Requirement:
What follows is a listing to be repeated in full and without alteration.

START Source material

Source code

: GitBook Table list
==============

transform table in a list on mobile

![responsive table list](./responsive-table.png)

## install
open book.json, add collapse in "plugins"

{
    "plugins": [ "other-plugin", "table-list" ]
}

END Source material

Result of the task:
Source code

: GitBook Table list
==============

transform table in a list on mobile

![responsive table list](./responsive-table.png)

## install
open book.json, add collapse in "plugins"

{
    "plugins": [ "other-plugin", "table-list" ]
}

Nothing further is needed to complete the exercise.